START THE DATA
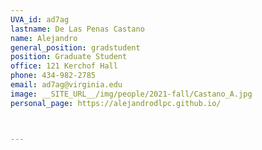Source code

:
 ```yaml
---
UVA_id: ad7ag
lastname: De Las Penas Castano
name: Alejandro
general_position: gradstudent
position: Graduate Student
office: 121 Kerchof Hall
phone: 434-982-2785
email: ad7ag@virginia.edu
image: __SITE_URL__/img/people/2021-fall/Castano_A.jpg
personal_page: https://alejandrodlpc.github.io/ 



---
```

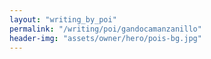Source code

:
```yaml
---
layout: "writing_by_poi"
permalink: "/writing/poi/gandocamanzanillo"
header-img: "assets/owner/hero/pois-bg.jpg"
---
```

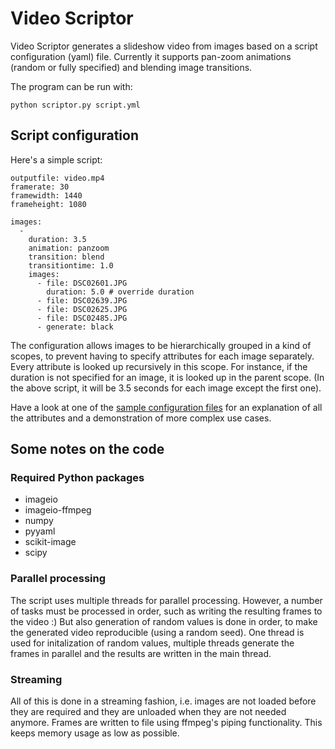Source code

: 
# Video Scriptor

Video Scriptor generates a slideshow video from images based on a script configuration (yaml) file. Currently it supports pan-zoom animations (random or fully specified) and blending image transitions.

The program can be run with:

```
python scriptor.py script.yml
```

## Script configuration

Here's a simple script:

```
outputfile: video.mp4
framerate: 30
framewidth: 1440
frameheight: 1080

images:
  - 
    duration: 3.5
    animation: panzoom
    transition: blend
    transitiontime: 1.0
    images:
      - file: DSC02601.JPG
        duration: 5.0 # override duration
      - file: DSC02639.JPG
      - file: DSC02625.JPG
      - file: DSC02485.JPG
      - generate: black
```

The configuration allows images to be hierarchically grouped in a kind of scopes, to prevent having to specify attributes for each image separately. Every attribute is looked up recursively in this scope. For instance, if the duration is not specified for an image, it is looked up in the parent scope. (In the above script, it will be 3.5 seconds for each image except the first one).

Have a look at one of the [sample configuration files](samples/) for an explanation of all the attributes and a demonstration of more complex use cases.

## Some notes on the code

### Required Python packages

- imageio
- imageio-ffmpeg
- numpy
- pyyaml
- scikit-image
- scipy

### Parallel processing

The script uses multiple threads for parallel processing. However, a number of tasks must be processed in order, such as writing the resulting frames to the video :) But also generation of random values is done in order, to make the generated video reproducible (using a random seed). One thread is used for initalization of random values, multiple threads generate the frames in parallel and the results are written in the main thread.

### Streaming

All of this is done in a streaming fashion, i.e. images are not loaded before they are required and they are unloaded when they are not needed anymore. Frames are written to file using ffmpeg's piping functionality. This keeps memory usage as low as possible.
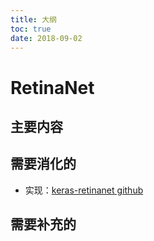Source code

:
 ```yaml
---
title: 大纲
toc: true
date: 2018-09-02
---
```


# RetinaNet


## 主要内容







## 需要消化的

- 实现：[keras-retinanet github](https://github.com/fizyr/keras-retinanet)



## 需要补充的
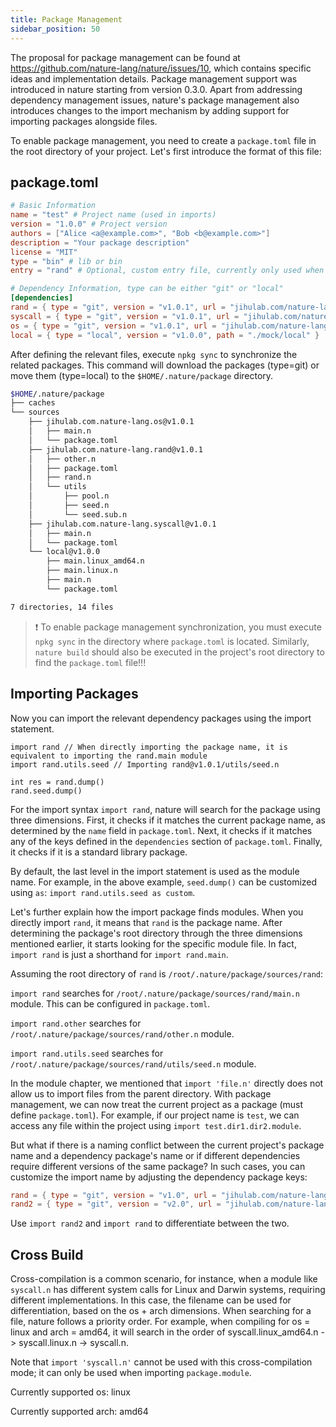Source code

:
 ```yaml
---
title: Package Management
sidebar_position: 50
---
```


The proposal for package management can be found at https://github.com/nature-lang/nature/issues/10, which contains specific ideas and implementation details. Package management support was introduced in nature starting from version 0.3.0. Apart from addressing dependency management issues, nature's package management also introduces changes to the import mechanism by adding support for importing packages alongside files.

To enable package management, you need to create a `package.toml` file in the root directory of your project. Let's first introduce the format of this file:

## package.toml

```toml
# Basic Information
name = "test" # Project name (used in imports)
version = "1.0.0" # Project version
authors = ["Alice <a@example.com>", "Bob <b@example.com>"]
description = "Your package description"
license = "MIT"
type = "bin" # lib or bin
entry = "rand" # Optional, custom entry file, currently only used when type = lib to find the entry file. Default value is "main".

# Dependency Information, type can be either "git" or "local"
[dependencies]
rand = { type = "git", version = "v1.0.1", url = "jihulab.com/nature-lang/rand" }
syscall = { type = "git", version = "v1.0.1", url = "jihulab.com/nature-lang/syscall" }
os = { type = "git", version = "v1.0.1", url = "jihulab.com/nature-lang/os" }
local = { type = "local", version = "v1.0.0", path = "./mock/local" }
```

After defining the relevant files, execute `npkg sync` to synchronize the related packages. This command will download the packages (type=git) or move them (type=local) to the `$HOME/.nature/package` directory.

```bash
$HOME/.nature/package
├── caches
└── sources
    ├── jihulab.com.nature-lang.os@v1.0.1
    │   ├── main.n
    │   └── package.toml
    ├── jihulab.com.nature-lang.rand@v1.0.1
    │   ├── other.n
    │   ├── package.toml
    │   ├── rand.n
    │   └── utils
    │       ├── pool.n
    │       ├── seed.n
    │       └── seed.sub.n
    ├── jihulab.com.nature-lang.syscall@v1.0.1
    │   ├── main.n
    │   └── package.toml
    └── local@v1.0.0
        ├── main.linux_amd64.n
        ├── main.linux.n
        ├── main.n
        └── package.toml

7 directories, 14 files
```

> ❗️ To enable package management synchronization, you must execute `npkg sync` in the directory where `package.toml` is located. Similarly, `nature build` should also be executed in the project's root directory to find the `package.toml` file!!!

## Importing Packages

Now you can import the relevant dependency packages using the import statement.

```nature
import rand // When directly importing the package name, it is equivalent to importing the rand.main module
import rand.utils.seed // Importing rand@v1.0.1/utils/seed.n

int res = rand.dump()
rand.seed.dump()
```

For the import syntax `import rand`, nature will search for the package using three dimensions. First, it checks if it matches the current package name, as determined by the `name` field in `package.toml`. Next, it checks if it matches any of the keys defined in the `dependencies` section of `package.toml`. Finally, it checks if it is a standard library package.

By default, the last level in the import statement is used as the module name. For example, in the above example, `seed.dump()` can be customized using `as`: `import rand.utils.seed as custom`.

Let's further explain how the import package finds modules. When you directly import `rand`, it means that `rand` is the package name. After determining the package's root directory through the three dimensions mentioned earlier, it starts looking for the specific module file. In fact, `import rand` is just a shorthand for `import rand.main`.

Assuming the root directory of `rand` is `/root/.nature/package/sources/rand`:

`import rand` searches for `/root/.nature/package/sources/rand/main.n` module. This can be configured in `package.toml`.

`import rand.other` searches for `/root/.nature/package/sources/rand/other.n` module.

`import rand.utils.seed` searches for `/root/.nature/package/sources/rand/utils/seed.n` module.

In the module chapter, we mentioned that `import 'file.n'` directly does not allow us to import files from the parent directory. With package management, we can now treat the current project as a package (must define `package.toml`). For example, if our project name is `test`, we can access any file within the project using `import test.dir1.dir2.module`.

But what if there is a naming conflict between the current project's package name and a dependency package's name or if different dependencies require different versions of the same package? In such cases, you can customize the import name by adjusting the dependency package keys:

```toml
rand = { type = "git", version = "v1.0", url = "jihulab.com/nature-lang/rand" }
rand2 = { type = "git", version = "v2.0", url = "jihulab.com/nature-lang/rand" }
```

Use `import rand2` and `import rand` to differentiate between the two.

## Cross Build

Cross-compilation is a common scenario, for instance, when a module like `syscall.n` has different system calls for Linux and Darwin systems, requiring different implementations. In this case, the filename can be used for differentiation, based on the os + arch dimensions. When searching for a file, nature follows a priority order. For example, when compiling for os = linux and arch = amd64, it will search in the order of syscall.linux_amd64.n -> syscall.linux.n -> syscall.n.

Note that `import 'syscall.n'` cannot be used with this cross-compilation mode; it can only be used when importing `package.module`.

Currently supported os: linux

Currently supported arch: amd64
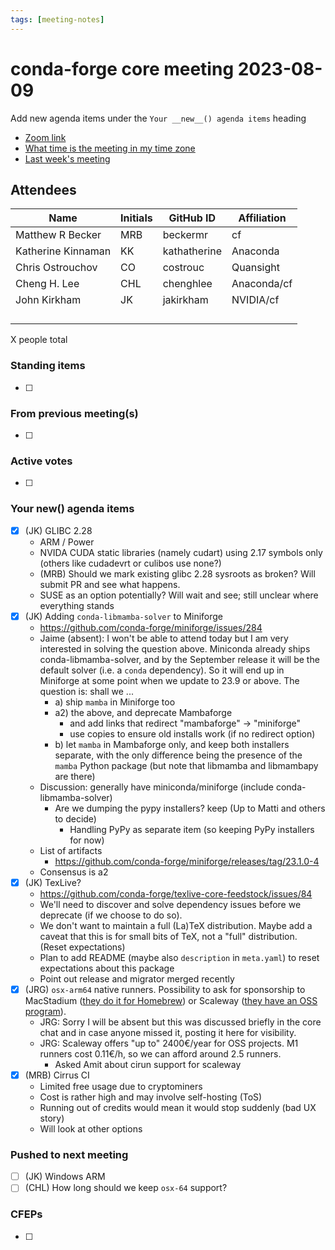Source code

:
 ```yaml
---
tags: [meeting-notes]
---
```

# conda-forge core meeting 2023-08-09

Add new agenda items under the `Your __new__() agenda items` heading

- [Zoom link](https://zoom.us/j/9138593505?pwd=SWh3dE1IK05LV01Qa0FJZ1ZpMzJLZz09)
- [What time is the meeting in my time zone](https://dateful.com/convert/utc?t=5pm)
- [Last week's meeting](https://hackmd.io/#REPLACE_ME#)

## Attendees

| Name                    | Initials | GitHub ID        | Affiliation                 |
| ----------------------- | -------- | ---------------  | --------------------------- |
| Matthew R Becker        |  MRB     | beckermr         |           cf                |
| Katherine Kinnaman      |  KK      | kathatherine     | Anaconda                    |
| Chris Ostrouchov        |  CO      | costrouc         | Quansight                   |
| Cheng H. Lee            | CHL      | chenghlee        | Anaconda/cf                 |
| John Kirkham            | JK       | jakirkham        | NVIDIA/cf                   |
|                         |          |                  |                             |
|                         |          |                  |                             |
|                         |          |                  |                             |
|                         |          |                  |                             |

X people total

### Standing items

- [ ]

### From previous meeting(s)

- [ ]

### Active votes

- [ ]

### Your __new__() agenda items

- [x] (JK) GLIBC 2.28
    - ARM / Power
    - NVIDA CUDA static libraries (namely cudart) using 2.17 symbols only (others like cudadevrt or culibos use none?)
    - (MRB) Should we mark existing glibc 2.28 sysroots as broken? Will submit PR and see what happens.
    - SUSE as an option potentially? Will wait and see; still unclear where everything stands
- [x] (JK) Adding `conda-libmamba-solver` to Miniforge
    - https://github.com/conda-forge/miniforge/issues/284
    - Jaime (absent): I won't be able to attend today but I am very interested in solving the question above. Miniconda already ships conda-libmamba-solver, and by the September release it will be the default solver (i.e. a `conda` dependency). So it will end up in Miniforge at some point when we update to 23.9 or above. The question is: shall we ...
      - a) ship `mamba` in Miniforge too
      - a2) the above, and deprecate Mambaforge
          - and add links that redirect "mambaforge" -> "miniforge"
          - use copies to ensure old installs work (if no redirect option)
      - b) let `mamba` in Mambaforge only, and keep both installers separate, with the only difference being the presence of the `mamba` Python package (but note that libmamba and libmambapy are there)
     - Discussion: generally have miniconda/miniforge (include conda-libmamba-solver)
         - Are we dumping the pypy installers? keep (Up to Matti and others to decide)
             - Handling PyPy as separate item (so keeping PyPy installers for now)
     - List of artifacts
         - https://github.com/conda-forge/miniforge/releases/tag/23.1.0-4
     - Consensus is a2
- [x] (JK) TexLive?
    - https://github.com/conda-forge/texlive-core-feedstock/issues/84
    - We'll need to discover and solve dependency issues before we deprecate (if we choose to do so).
    - We don't want to maintain a full (La)TeX distribution.  Maybe add a caveat that this is for small bits of TeX, not a "full" distribution. (Reset expectations)
    - Plan to add README (maybe also `description` in `meta.yaml`) to reset expectations about this package
    - Point out release and migrator merged recently
- [x] (JRG) `osx-arm64` native runners. Possibility to ask for sponsorship to MacStadium ([they do it for Homebrew](https://www.macstadium.com/customers/homebrew)) or Scaleway ([they have an OSS program](https://www.scaleway.com/en/about-us/open-source-program/)).
  - JRG: Sorry I will be absent but this was discussed briefly in the core chat and in case anyone missed it, posting it here for visibility.
  - JRG: Scaleway offers "up to" 2400€/year for OSS projects. M1 runners cost 0.11€/h, so we can afford around 2.5 runners.
      - Asked Amit about cirun support for scaleway
- [x] (MRB) Cirrus CI
    - Limited free usage due to cryptominers
    - Cost is rather high and may involve self-hosting (ToS)
    - Running out of credits would mean it would stop suddenly (bad UX story)
    - Will look at other options

### Pushed to next meeting

- [ ] (JK) Windows ARM
- [ ] (CHL) How long should we keep `osx-64` support?

### CFEPs

- [ ]
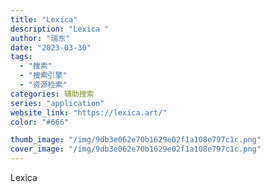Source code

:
 ```yaml
---
title: "Lexica"
description: "Lexica "
author: "瑞东"
date: "2023-03-30"
tags:
  - "搜索"
  - "搜索引擎"
  - "资源检索"
categories: 辅助搜索
series: "application"
website_link: "https://lexica.art/"
color: "#666"

thumb_image: "/img/9db3e062e70b1629e02f1a108e797c1c.png"
cover_image: "/img/9db3e062e70b1629e02f1a108e797c1c.png"
---
```


Lexica 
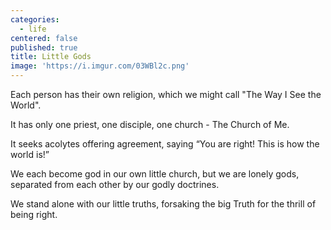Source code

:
```yaml
---
categories:
  - life
centered: false
published: true
title: Little Gods
image: 'https://i.imgur.com/03WBl2c.png'
---
```

Each person 
has their own religion,
which we might call 
"The Way I See the World".

It has only
one priest,
one disciple,
one church -
The Church of Me.

It seeks acolytes
offering agreement,
saying “You are right!
This is how the world is!”

We each become god
in our own little church,
but we are lonely gods,
separated from each other
by our godly doctrines.

We stand alone
with our little truths,
forsaking the big Truth
for the thrill of being right.
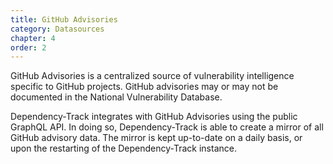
 ```yaml
---
title: GitHub Advisories
category: Datasources
chapter: 4
order: 2
---
```


GitHub Advisories is a centralized source of vulnerability intelligence specific to GitHub projects. GitHub advisories may 
or may not be documented in the National Vulnerability Database.

Dependency-Track integrates with GitHub Advisories using the public GraphQL API. In doing so, Dependency-Track is able 
to create a mirror of all GitHub advisory data. The mirror is kept up-to-date on a daily basis, or upon the restarting of the 
Dependency-Track instance.
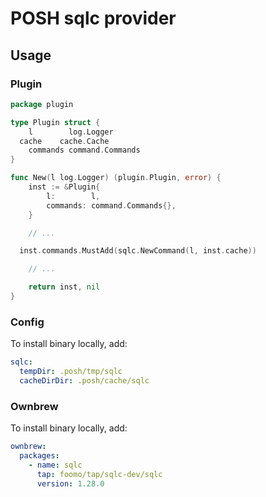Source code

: # POSH sqlc provider

## Usage

### Plugin

```go
package plugin

type Plugin struct {
	l        log.Logger
  cache    cache.Cache
	commands command.Commands
}

func New(l log.Logger) (plugin.Plugin, error) {
	inst := &Plugin{
		l:        l,
		commands: command.Commands{},
	}

	// ...

  inst.commands.MustAdd(sqlc.NewCommand(l, inst.cache))

	// ...

	return inst, nil
}
```

### Config

To install binary locally, add:

```yaml
sqlc:
  tempDir: .posh/tmp/sqlc
  cacheDirDir: .posh/cache/sqlc
```
### Ownbrew

To install binary locally, add:

```yaml
ownbrew:
  packages:
    - name: sqlc
      tap: foomo/tap/sqlc-dev/sqlc
      version: 1.28.0
```

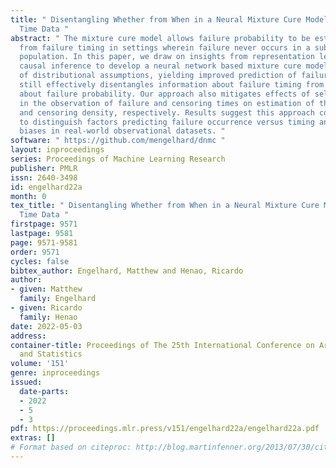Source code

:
 ```yaml
---
title: " Disentangling Whether from When in a Neural Mixture Cure Model for Failure
  Time Data "
abstract: " The mixture cure model allows failure probability to be estimated separately
  from failure timing in settings wherein failure never occurs in a subset of the
  population. In this paper, we draw on insights from representation learning and
  causal inference to develop a neural network based mixture cure model that is free
  of distributional assumptions, yielding improved prediction of failure timing, yet
  still effectively disentangles information about failure timing from information
  about failure probability. Our approach also mitigates effects of selection biases
  in the observation of failure and censoring times on estimation of the failure density
  and censoring density, respectively. Results suggest this approach could be applied
  to distinguish factors predicting failure occurrence versus timing and mitigate
  biases in real-world observational datasets. "
software: " https://github.com/mengelhard/dnmc "
layout: inproceedings
series: Proceedings of Machine Learning Research
publisher: PMLR
issn: 2640-3498
id: engelhard22a
month: 0
tex_title: " Disentangling Whether from When in a Neural Mixture Cure Model for Failure
  Time Data "
firstpage: 9571
lastpage: 9581
page: 9571-9581
order: 9571
cycles: false
bibtex_author: Engelhard, Matthew and Henao, Ricardo
author:
- given: Matthew
  family: Engelhard
- given: Ricardo
  family: Henao
date: 2022-05-03
address:
container-title: Proceedings of The 25th International Conference on Artificial Intelligence
  and Statistics
volume: '151'
genre: inproceedings
issued:
  date-parts:
  - 2022
  - 5
  - 3
pdf: https://proceedings.mlr.press/v151/engelhard22a/engelhard22a.pdf
extras: []
# Format based on citeproc: http://blog.martinfenner.org/2013/07/30/citeproc-yaml-for-bibliographies/
---
```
END THE DATA
● PROMPT
Among the records, find every line holding the word "done" and copy it.

● YOUR SOLUTION
The script uses multiple threads for parallel processing. However, a number of tasks must be processed in order, such as writing the resulting frames to the video :) But also generation of random values is done in order, to make the generated video reproducible (using a random seed). One thread is used for initalization of random values, multiple threads generate the frames in parallel and the results are written in the main thread.
All of this is done in a streaming fashion, i.e. images are not loaded before they are required and they are unloaded when they are not needed anymore. Frames are written to file using ffmpeg's piping functionality. This keeps memory usage as low as possible.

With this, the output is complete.